In the following decades thousands more followed, among whom was the future first Governor, John Winthrop, on the ship Arbella. The passengers of the Arbella who left England in 1630 with their new charter had a great vision, which could be built on the foundation of the first pilgrims. They were to be an example for the rest of the world in right living according to biblical teaching. Referring to the Sermon on the Mount, John Winthrop stated their purpose quite clearly: "We shall be as a city upon a hill, the eyes of all people are upon us."
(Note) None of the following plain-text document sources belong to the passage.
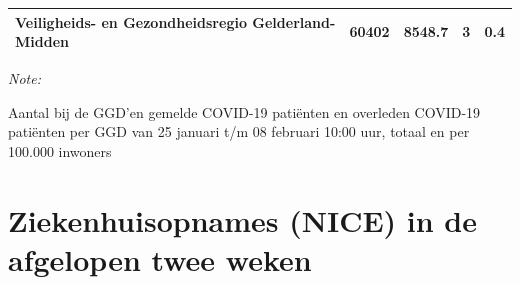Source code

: \documentclass[
  english,
  man,floatsintext]{apa6}
\begin{document}
\begin{table}
\begin{threeparttable}
\begin{tabular}{lrrrr}
Veiligheids- en Gezondheidsregio Gelderland-Midden & 60402 & 8548.7 & 3 & 0.4\\
\bottomrule
\end{tabular}
\begin{tablenotes}
\item \textit{Note: } 
\item Aantal bij de GGD’en gemelde COVID-19 patiënten en overleden COVID-19 patiënten per GGD van 25 januari t/m 08 februari 10:00 uur, totaal en per 100.000 inwoners
\end{tablenotes}
\end{threeparttable}
\endgroup{}
\end{table}

\newpage

\hypertarget{ziekenhuisopnames-nice-in-de-afgelopen-twee-weken}{%
\section{Ziekenhuisopnames (NICE) in de afgelopen twee weken}\label{ziekenhuisopnames-nice-in-de-afgelopen-twee-weken}}
\end{document}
The Mayflower Compact became a foundational document that inspired the writers of the American Constitution over a century later, when the first 13 colonies along the east coast, from New Hampshire to Georgia, became the forerunner of the USA.

Not only did God bring the Gospel to Britain, but he also used our nation as a staging post to pass it on to other nations.

In Praise of God

Surely we can see God in all of this, not leaving us as pagan warring tribes to unite in some new form of Babel-worship one day, but to send us his Gospel and privilege us to be those who passed it on to others.

There are multitudes of details and testimonies from history which, if we remember them together, might fill us with a new humility and zeal of faith in this generation of decline.

Let us record our remembrances together in praise of God.